Exercise -
Every entry must reappear in your answer exactly as written, though its pictures must not.

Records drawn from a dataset
=== Begin Enclosure ===

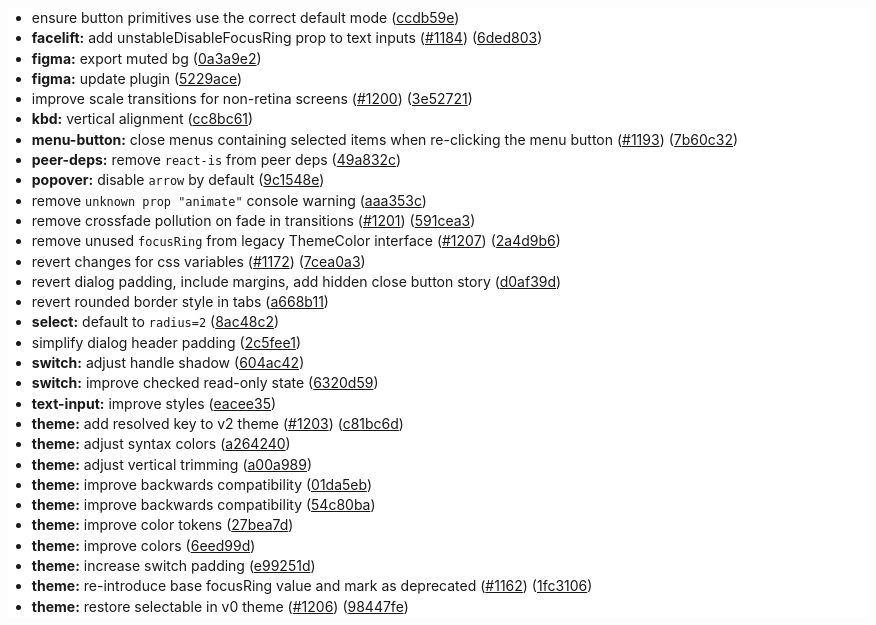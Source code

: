 - ensure button primitives use the correct default mode ([ccdb59e](https://github.com/sanity-io/ui/commit/ccdb59ea64dc1be857a5947819391c805b1c7622))
- **facelift:** add unstableDisableFocusRing prop to text inputs ([#1184](https://github.com/sanity-io/ui/issues/1184)) ([6ded803](https://github.com/sanity-io/ui/commit/6ded803d722a254139edbe92a7c63d6ce72ab2c0))
- **figma:** export muted bg ([0a3a9e2](https://github.com/sanity-io/ui/commit/0a3a9e286adf6d0af3cc94e3492f997cb1d0e890))
- **figma:** update plugin ([5229ace](https://github.com/sanity-io/ui/commit/5229ace9cbcc1f7cf1549b273ee75ac71c0687c5))
- improve scale transitions for non-retina screens ([#1200](https://github.com/sanity-io/ui/issues/1200)) ([3e52721](https://github.com/sanity-io/ui/commit/3e52721691157a61ec7b02aacb0289870a0d55cd))
- **kbd:** vertical alignment ([cc8bc61](https://github.com/sanity-io/ui/commit/cc8bc61f8ba35e2954392bdb11e31a76f2493f1e))
- **menu-button:** close menus containing selected items when re-clicking the menu button ([#1193](https://github.com/sanity-io/ui/issues/1193)) ([7b60c32](https://github.com/sanity-io/ui/commit/7b60c328a1ab00a1637e71de293affef5d4cbb9d))
- **peer-deps:** remove `react-is` from peer deps ([49a832c](https://github.com/sanity-io/ui/commit/49a832c47d0da8a17bed049993784a6318580d9a))
- **popover:** disable `arrow` by default ([9c1548e](https://github.com/sanity-io/ui/commit/9c1548e2a65b9ddede2f5612669e140a3731e0b7))
- remove `unknown prop "animate"` console warning ([aaa353c](https://github.com/sanity-io/ui/commit/aaa353cc58efb83351074c8ffcce270fd4b41b7b))
- remove crossfade pollution on fade in transitions ([#1201](https://github.com/sanity-io/ui/issues/1201)) ([591cea3](https://github.com/sanity-io/ui/commit/591cea343d72278a087bb19e9313d2d0cd16716c))
- remove unused `focusRing` from legacy ThemeColor interface ([#1207](https://github.com/sanity-io/ui/issues/1207)) ([2a4d9b6](https://github.com/sanity-io/ui/commit/2a4d9b6e7b152ce786198f6080f7752ffeda8413))
- revert changes for css variables ([#1172](https://github.com/sanity-io/ui/issues/1172)) ([7cea0a3](https://github.com/sanity-io/ui/commit/7cea0a335a7427a4ea84801762d56d9008336bc9))
- revert dialog padding, include margins, add hidden close button story ([d0af39d](https://github.com/sanity-io/ui/commit/d0af39d8f3cc4800b578c337849c209b93f9d4bd))
- revert rounded border style in tabs ([a668b11](https://github.com/sanity-io/ui/commit/a668b11311c83dfa956ecd7bec552cd2148621c9))
- **select:** default to `radius=2` ([8ac48c2](https://github.com/sanity-io/ui/commit/8ac48c2f8c972449a689f70ee9ccc770ae4b7bcf))
- simplify dialog header padding ([2c5fee1](https://github.com/sanity-io/ui/commit/2c5fee1e45958c45ba9e4c009ac03ea30276738e))
- **switch:** adjust handle shadow ([604ac42](https://github.com/sanity-io/ui/commit/604ac42245c5dd5520245003dc2d7e25216287c4))
- **switch:** improve checked read-only state ([6320d59](https://github.com/sanity-io/ui/commit/6320d592b288a36c901cd475482ba21ec5d851d0))
- **text-input:** improve styles ([eacee35](https://github.com/sanity-io/ui/commit/eacee356cab613f0c1435e1d8da7428fb33f77b6))
- **theme:** add resolved key to v2 theme ([#1203](https://github.com/sanity-io/ui/issues/1203)) ([c81bc6d](https://github.com/sanity-io/ui/commit/c81bc6d4a43bacb35ab7653abb5340106597fa78))
- **theme:** adjust syntax colors ([a264240](https://github.com/sanity-io/ui/commit/a264240dd1834397c37b7008a7edc8d6eaaec3a0))
- **theme:** adjust vertical trimming ([a00a989](https://github.com/sanity-io/ui/commit/a00a989dd95ea63f3486b461320d11ceccb4b594))
- **theme:** improve backwards compatibility ([01da5eb](https://github.com/sanity-io/ui/commit/01da5ebebbfff67d245f496fc000f26e0f97859f))
- **theme:** improve backwards compatibility ([54c80ba](https://github.com/sanity-io/ui/commit/54c80ba53af05e28c855711ce31f2610de5a22f0))
- **theme:** improve color tokens ([27bea7d](https://github.com/sanity-io/ui/commit/27bea7d28c3e979b680fe8716e5e83adf4c48930))
- **theme:** improve colors ([6eed99d](https://github.com/sanity-io/ui/commit/6eed99d2af9250b45a1b53624c8f40bcf4a2599f))
- **theme:** increase switch padding ([e99251d](https://github.com/sanity-io/ui/commit/e99251d6de53c0a50cd1e4b81bc170ce8945803f))
- **theme:** re-introduce base focusRing value and mark as deprecated ([#1162](https://github.com/sanity-io/ui/issues/1162)) ([1fc3106](https://github.com/sanity-io/ui/commit/1fc3106646eac298461e068152fce9514d696786))
- **theme:** restore selectable in v0 theme ([#1206](https://github.com/sanity-io/ui/issues/1206)) ([98447fe](https://github.com/sanity-io/ui/commit/98447fe6dbd3bf58c2905f5cbe593316b8cbe89c))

=== End Enclosure ===

Solved problem -
Source code

: - ensure button primitives use the correct default mode ([ccdb59e](https://github.com/sanity-io/ui/commit/ccdb59ea64dc1be857a5947819391c805b1c7622))
- **facelift:** add unstableDisableFocusRing prop to text inputs ([#1184](https://github.com/sanity-io/ui/issues/1184)) ([6ded803](https://github.com/sanity-io/ui/commit/6ded803d722a254139edbe92a7c63d6ce72ab2c0))
- **figma:** export muted bg ([0a3a9e2](https://github.com/sanity-io/ui/commit/0a3a9e286adf6d0af3cc94e3492f997cb1d0e890))
- **figma:** update plugin ([5229ace](https://github.com/sanity-io/ui/commit/5229ace9cbcc1f7cf1549b273ee75ac71c0687c5))
- improve scale transitions for non-retina screens ([#1200](https://github.com/sanity-io/ui/issues/1200)) ([3e52721](https://github.com/sanity-io/ui/commit/3e52721691157a61ec7b02aacb0289870a0d55cd))
- **kbd:** vertical alignment ([cc8bc61](https://github.com/sanity-io/ui/commit/cc8bc61f8ba35e2954392bdb11e31a76f2493f1e))
- **menu-button:** close menus containing selected items when re-clicking the menu button ([#1193](https://github.com/sanity-io/ui/issues/1193)) ([7b60c32](https://github.com/sanity-io/ui/commit/7b60c328a1ab00a1637e71de293affef5d4cbb9d))
- **peer-deps:** remove `react-is` from peer deps ([49a832c](https://github.com/sanity-io/ui/commit/49a832c47d0da8a17bed049993784a6318580d9a))
- **popover:** disable `arrow` by default ([9c1548e](https://github.com/sanity-io/ui/commit/9c1548e2a65b9ddede2f5612669e140a3731e0b7))
- remove `unknown prop "animate"` console warning ([aaa353c](https://github.com/sanity-io/ui/commit/aaa353cc58efb83351074c8ffcce270fd4b41b7b))
- remove crossfade pollution on fade in transitions ([#1201](https://github.com/sanity-io/ui/issues/1201)) ([591cea3](https://github.com/sanity-io/ui/commit/591cea343d72278a087bb19e9313d2d0cd16716c))
- remove unused `focusRing` from legacy ThemeColor interface ([#1207](https://github.com/sanity-io/ui/issues/1207)) ([2a4d9b6](https://github.com/sanity-io/ui/commit/2a4d9b6e7b152ce786198f6080f7752ffeda8413))
- revert changes for css variables ([#1172](https://github.com/sanity-io/ui/issues/1172)) ([7cea0a3](https://github.com/sanity-io/ui/commit/7cea0a335a7427a4ea84801762d56d9008336bc9))
- revert dialog padding, include margins, add hidden close button story ([d0af39d](https://github.com/sanity-io/ui/commit/d0af39d8f3cc4800b578c337849c209b93f9d4bd))
- revert rounded border style in tabs ([a668b11](https://github.com/sanity-io/ui/commit/a668b11311c83dfa956ecd7bec552cd2148621c9))
- **select:** default to `radius=2` ([8ac48c2](https://github.com/sanity-io/ui/commit/8ac48c2f8c972449a689f70ee9ccc770ae4b7bcf))
- simplify dialog header padding ([2c5fee1](https://github.com/sanity-io/ui/commit/2c5fee1e45958c45ba9e4c009ac03ea30276738e))
- **switch:** adjust handle shadow ([604ac42](https://github.com/sanity-io/ui/commit/604ac42245c5dd5520245003dc2d7e25216287c4))
- **switch:** improve checked read-only state ([6320d59](https://github.com/sanity-io/ui/commit/6320d592b288a36c901cd475482ba21ec5d851d0))
- **text-input:** improve styles ([eacee35](https://github.com/sanity-io/ui/commit/eacee356cab613f0c1435e1d8da7428fb33f77b6))
- **theme:** add resolved key to v2 theme ([#1203](https://github.com/sanity-io/ui/issues/1203)) ([c81bc6d](https://github.com/sanity-io/ui/commit/c81bc6d4a43bacb35ab7653abb5340106597fa78))
- **theme:** adjust syntax colors ([a264240](https://github.com/sanity-io/ui/commit/a264240dd1834397c37b7008a7edc8d6eaaec3a0))
- **theme:** adjust vertical trimming ([a00a989](https://github.com/sanity-io/ui/commit/a00a989dd95ea63f3486b461320d11ceccb4b594))
- **theme:** improve backwards compatibility ([01da5eb](https://github.com/sanity-io/ui/commit/01da5ebebbfff67d245f496fc000f26e0f97859f))
- **theme:** improve backwards compatibility ([54c80ba](https://github.com/sanity-io/ui/commit/54c80ba53af05e28c855711ce31f2610de5a22f0))
- **theme:** improve color tokens ([27bea7d](https://github.com/sanity-io/ui/commit/27bea7d28c3e979b680fe8716e5e83adf4c48930))
- **theme:** improve colors ([6eed99d](https://github.com/sanity-io/ui/commit/6eed99d2af9250b45a1b53624c8f40bcf4a2599f))
- **theme:** increase switch padding ([e99251d](https://github.com/sanity-io/ui/commit/e99251d6de53c0a50cd1e4b81bc170ce8945803f))
- **theme:** re-introduce base focusRing value and mark as deprecated ([#1162](https://github.com/sanity-io/ui/issues/1162)) ([1fc3106](https://github.com/sanity-io/ui/commit/1fc3106646eac298461e068152fce9514d696786))
- **theme:** restore selectable in v0 theme ([#1206](https://github.com/sanity-io/ui/issues/1206)) ([98447fe](https://github.com/sanity-io/ui/commit/98447fe6dbd3bf58c2905f5cbe593316b8cbe89c))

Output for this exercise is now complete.